_Task inputs_

☆ ☆ ☆ ☆ ☆

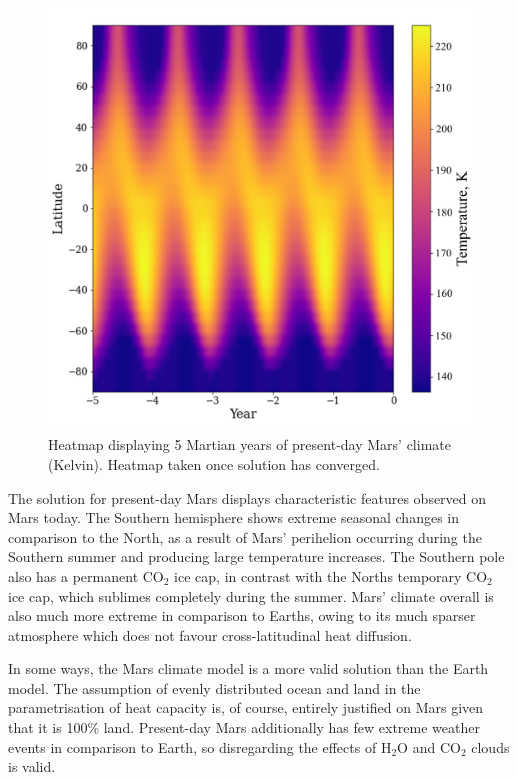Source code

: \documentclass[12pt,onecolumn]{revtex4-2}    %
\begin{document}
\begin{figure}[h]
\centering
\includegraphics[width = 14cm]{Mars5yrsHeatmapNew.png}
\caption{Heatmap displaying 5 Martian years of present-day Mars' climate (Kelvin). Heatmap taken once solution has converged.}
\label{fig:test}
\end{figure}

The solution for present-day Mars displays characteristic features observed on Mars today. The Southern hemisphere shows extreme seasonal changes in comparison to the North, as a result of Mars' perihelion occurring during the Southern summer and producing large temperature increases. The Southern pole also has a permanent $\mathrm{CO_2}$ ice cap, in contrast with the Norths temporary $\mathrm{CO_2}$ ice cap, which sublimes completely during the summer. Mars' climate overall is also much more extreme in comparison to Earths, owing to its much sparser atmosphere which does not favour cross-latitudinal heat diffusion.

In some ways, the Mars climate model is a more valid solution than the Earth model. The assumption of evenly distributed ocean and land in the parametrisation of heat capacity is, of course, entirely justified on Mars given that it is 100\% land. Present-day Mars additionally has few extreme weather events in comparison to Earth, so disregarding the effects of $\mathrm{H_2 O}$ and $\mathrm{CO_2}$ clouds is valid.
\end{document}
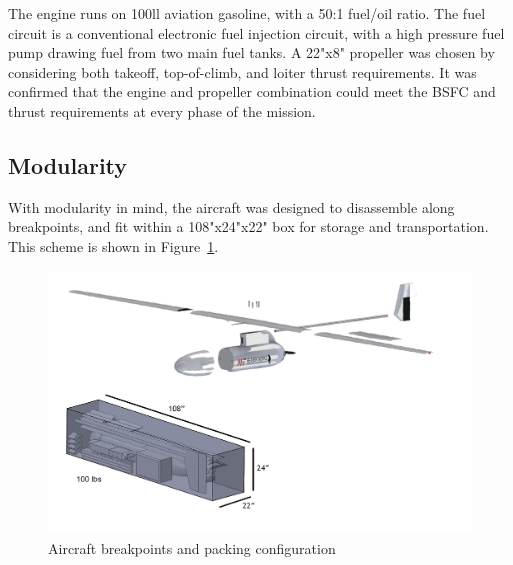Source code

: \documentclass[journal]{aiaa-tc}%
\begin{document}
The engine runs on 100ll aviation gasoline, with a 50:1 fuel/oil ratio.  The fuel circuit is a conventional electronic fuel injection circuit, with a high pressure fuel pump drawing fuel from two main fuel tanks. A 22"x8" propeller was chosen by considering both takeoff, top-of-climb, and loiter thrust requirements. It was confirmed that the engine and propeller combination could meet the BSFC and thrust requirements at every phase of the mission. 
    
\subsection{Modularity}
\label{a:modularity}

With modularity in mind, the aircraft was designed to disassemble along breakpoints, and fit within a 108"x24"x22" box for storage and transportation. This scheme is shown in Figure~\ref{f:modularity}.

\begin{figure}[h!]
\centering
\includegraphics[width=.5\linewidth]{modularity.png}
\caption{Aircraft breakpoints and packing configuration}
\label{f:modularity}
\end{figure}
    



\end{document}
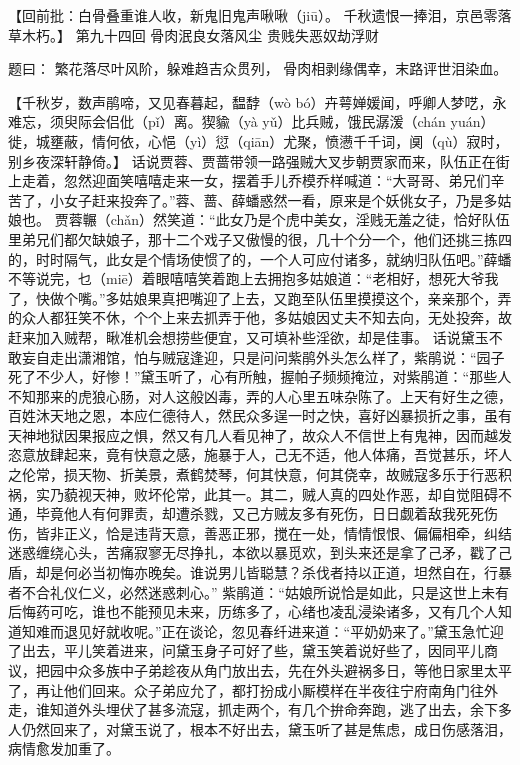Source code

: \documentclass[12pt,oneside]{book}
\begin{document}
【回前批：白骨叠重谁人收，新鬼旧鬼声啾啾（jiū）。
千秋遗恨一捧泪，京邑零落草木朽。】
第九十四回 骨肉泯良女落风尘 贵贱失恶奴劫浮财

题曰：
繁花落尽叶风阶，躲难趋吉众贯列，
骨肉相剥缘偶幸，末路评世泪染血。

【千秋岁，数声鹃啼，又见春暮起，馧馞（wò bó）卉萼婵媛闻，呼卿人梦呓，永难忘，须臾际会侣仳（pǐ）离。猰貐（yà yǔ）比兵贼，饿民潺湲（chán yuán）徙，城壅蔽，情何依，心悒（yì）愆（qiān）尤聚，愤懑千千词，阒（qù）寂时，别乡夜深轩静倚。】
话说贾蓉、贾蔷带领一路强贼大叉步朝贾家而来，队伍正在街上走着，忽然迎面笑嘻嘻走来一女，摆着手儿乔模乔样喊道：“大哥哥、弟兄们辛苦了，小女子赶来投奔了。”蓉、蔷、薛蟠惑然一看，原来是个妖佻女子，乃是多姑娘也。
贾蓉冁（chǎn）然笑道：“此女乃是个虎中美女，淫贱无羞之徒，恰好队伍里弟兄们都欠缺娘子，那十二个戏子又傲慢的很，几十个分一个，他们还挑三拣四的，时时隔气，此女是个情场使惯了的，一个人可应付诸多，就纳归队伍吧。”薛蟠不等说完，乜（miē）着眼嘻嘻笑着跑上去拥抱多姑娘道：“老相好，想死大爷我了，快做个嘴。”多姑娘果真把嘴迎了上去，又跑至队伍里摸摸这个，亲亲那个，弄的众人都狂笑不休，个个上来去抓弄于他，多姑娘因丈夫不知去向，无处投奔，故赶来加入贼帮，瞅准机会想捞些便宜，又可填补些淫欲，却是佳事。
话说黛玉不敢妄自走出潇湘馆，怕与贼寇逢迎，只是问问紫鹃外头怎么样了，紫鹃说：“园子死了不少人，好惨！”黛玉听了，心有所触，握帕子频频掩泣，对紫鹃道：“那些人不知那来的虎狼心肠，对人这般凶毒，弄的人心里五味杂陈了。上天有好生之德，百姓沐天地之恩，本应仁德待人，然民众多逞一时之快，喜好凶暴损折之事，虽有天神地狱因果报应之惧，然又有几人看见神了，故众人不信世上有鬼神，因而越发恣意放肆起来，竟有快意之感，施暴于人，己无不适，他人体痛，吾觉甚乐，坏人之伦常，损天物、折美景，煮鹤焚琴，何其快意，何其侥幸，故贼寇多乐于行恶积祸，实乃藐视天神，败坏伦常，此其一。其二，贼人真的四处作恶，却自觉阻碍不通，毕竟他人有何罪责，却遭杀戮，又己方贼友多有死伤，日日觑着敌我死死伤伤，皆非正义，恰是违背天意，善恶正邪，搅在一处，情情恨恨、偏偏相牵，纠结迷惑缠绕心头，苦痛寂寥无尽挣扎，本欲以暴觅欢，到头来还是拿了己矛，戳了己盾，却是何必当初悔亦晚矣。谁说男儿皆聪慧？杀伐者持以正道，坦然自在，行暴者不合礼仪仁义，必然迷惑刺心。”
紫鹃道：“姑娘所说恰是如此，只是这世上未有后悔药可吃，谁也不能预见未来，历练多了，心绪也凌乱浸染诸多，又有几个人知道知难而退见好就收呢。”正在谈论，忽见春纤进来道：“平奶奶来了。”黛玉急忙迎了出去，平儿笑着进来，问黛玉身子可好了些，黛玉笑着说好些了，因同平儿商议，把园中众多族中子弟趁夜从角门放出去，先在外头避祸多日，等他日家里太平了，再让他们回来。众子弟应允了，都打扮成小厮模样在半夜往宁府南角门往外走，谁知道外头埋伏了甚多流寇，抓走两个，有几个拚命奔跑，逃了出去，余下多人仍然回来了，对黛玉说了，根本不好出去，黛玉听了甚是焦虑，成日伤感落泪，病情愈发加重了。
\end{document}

☆ ☆ ☆ ☆ ☆

_Problem requirements_
Copy out the data above to the letter, and keep every picture out of it.

_Answer for the task_
Source code

: \documentclass[12pt,onecolumn]{revtex4-2}    %
\begin{document}
\begin{figure}[h]
\centering
\includegraphics[width = 14cm]{Mars5yrsHeatmapNew.png}
\caption{Heatmap displaying 5 Martian years of present-day Mars' climate (Kelvin). Heatmap taken once solution has converged.}
\label{fig:test}
\end{figure}

The solution for present-day Mars displays characteristic features observed on Mars today. The Southern hemisphere shows extreme seasonal changes in comparison to the North, as a result of Mars' perihelion occurring during the Southern summer and producing large temperature increases. The Southern pole also has a permanent $\mathrm{CO_2}$ ice cap, in contrast with the Norths temporary $\mathrm{CO_2}$ ice cap, which sublimes completely during the summer. Mars' climate overall is also much more extreme in comparison to Earths, owing to its much sparser atmosphere which does not favour cross-latitudinal heat diffusion.

In some ways, the Mars climate model is a more valid solution than the Earth model. The assumption of evenly distributed ocean and land in the parametrisation of heat capacity is, of course, entirely justified on Mars given that it is 100\% land. Present-day Mars additionally has few extreme weather events in comparison to Earth, so disregarding the effects of $\mathrm{H_2 O}$ and $\mathrm{CO_2}$ clouds is valid.
\end{document}
Source code

: \documentclass[journal]{aiaa-tc}%
\begin{document}
The engine runs on 100ll aviation gasoline, with a 50:1 fuel/oil ratio.  The fuel circuit is a conventional electronic fuel injection circuit, with a high pressure fuel pump drawing fuel from two main fuel tanks. A 22"x8" propeller was chosen by considering both takeoff, top-of-climb, and loiter thrust requirements. It was confirmed that the engine and propeller combination could meet the BSFC and thrust requirements at every phase of the mission. 
    
\subsection{Modularity}
\label{a:modularity}

With modularity in mind, the aircraft was designed to disassemble along breakpoints, and fit within a 108"x24"x22" box for storage and transportation. This scheme is shown in Figure~\ref{f:modularity}.

\begin{figure}[h!]
\centering
\includegraphics[width=.5\linewidth]{modularity.png}
\caption{Aircraft breakpoints and packing configuration}
\label{f:modularity}
\end{figure}
    



\end{document}
Source code

: \documentclass[12pt,oneside]{book}
\begin{document}
【回前批：白骨叠重谁人收，新鬼旧鬼声啾啾（jiū）。
千秋遗恨一捧泪，京邑零落草木朽。】
第九十四回 骨肉泯良女落风尘 贵贱失恶奴劫浮财

题曰：
繁花落尽叶风阶，躲难趋吉众贯列，
骨肉相剥缘偶幸，末路评世泪染血。

【千秋岁，数声鹃啼，又见春暮起，馧馞（wò bó）卉萼婵媛闻，呼卿人梦呓，永难忘，须臾际会侣仳（pǐ）离。猰貐（yà yǔ）比兵贼，饿民潺湲（chán yuán）徙，城壅蔽，情何依，心悒（yì）愆（qiān）尤聚，愤懑千千词，阒（qù）寂时，别乡夜深轩静倚。】
话说贾蓉、贾蔷带领一路强贼大叉步朝贾家而来，队伍正在街上走着，忽然迎面笑嘻嘻走来一女，摆着手儿乔模乔样喊道：“大哥哥、弟兄们辛苦了，小女子赶来投奔了。”蓉、蔷、薛蟠惑然一看，原来是个妖佻女子，乃是多姑娘也。
贾蓉冁（chǎn）然笑道：“此女乃是个虎中美女，淫贱无羞之徒，恰好队伍里弟兄们都欠缺娘子，那十二个戏子又傲慢的很，几十个分一个，他们还挑三拣四的，时时隔气，此女是个情场使惯了的，一个人可应付诸多，就纳归队伍吧。”薛蟠不等说完，乜（miē）着眼嘻嘻笑着跑上去拥抱多姑娘道：“老相好，想死大爷我了，快做个嘴。”多姑娘果真把嘴迎了上去，又跑至队伍里摸摸这个，亲亲那个，弄的众人都狂笑不休，个个上来去抓弄于他，多姑娘因丈夫不知去向，无处投奔，故赶来加入贼帮，瞅准机会想捞些便宜，又可填补些淫欲，却是佳事。
话说黛玉不敢妄自走出潇湘馆，怕与贼寇逢迎，只是问问紫鹃外头怎么样了，紫鹃说：“园子死了不少人，好惨！”黛玉听了，心有所触，握帕子频频掩泣，对紫鹃道：“那些人不知那来的虎狼心肠，对人这般凶毒，弄的人心里五味杂陈了。上天有好生之德，百姓沐天地之恩，本应仁德待人，然民众多逞一时之快，喜好凶暴损折之事，虽有天神地狱因果报应之惧，然又有几人看见神了，故众人不信世上有鬼神，因而越发恣意放肆起来，竟有快意之感，施暴于人，己无不适，他人体痛，吾觉甚乐，坏人之伦常，损天物、折美景，煮鹤焚琴，何其快意，何其侥幸，故贼寇多乐于行恶积祸，实乃藐视天神，败坏伦常，此其一。其二，贼人真的四处作恶，却自觉阻碍不通，毕竟他人有何罪责，却遭杀戮，又己方贼友多有死伤，日日觑着敌我死死伤伤，皆非正义，恰是违背天意，善恶正邪，搅在一处，情情恨恨、偏偏相牵，纠结迷惑缠绕心头，苦痛寂寥无尽挣扎，本欲以暴觅欢，到头来还是拿了己矛，戳了己盾，却是何必当初悔亦晚矣。谁说男儿皆聪慧？杀伐者持以正道，坦然自在，行暴者不合礼仪仁义，必然迷惑刺心。”
紫鹃道：“姑娘所说恰是如此，只是这世上未有后悔药可吃，谁也不能预见未来，历练多了，心绪也凌乱浸染诸多，又有几个人知道知难而退见好就收呢。”正在谈论，忽见春纤进来道：“平奶奶来了。”黛玉急忙迎了出去，平儿笑着进来，问黛玉身子可好了些，黛玉笑着说好些了，因同平儿商议，把园中众多族中子弟趁夜从角门放出去，先在外头避祸多日，等他日家里太平了，再让他们回来。众子弟应允了，都打扮成小厮模样在半夜往宁府南角门往外走，谁知道外头埋伏了甚多流寇，抓走两个，有几个拚命奔跑，逃了出去，余下多人仍然回来了，对黛玉说了，根本不好出去，黛玉听了甚是焦虑，成日伤感落泪，病情愈发加重了。
\end{document}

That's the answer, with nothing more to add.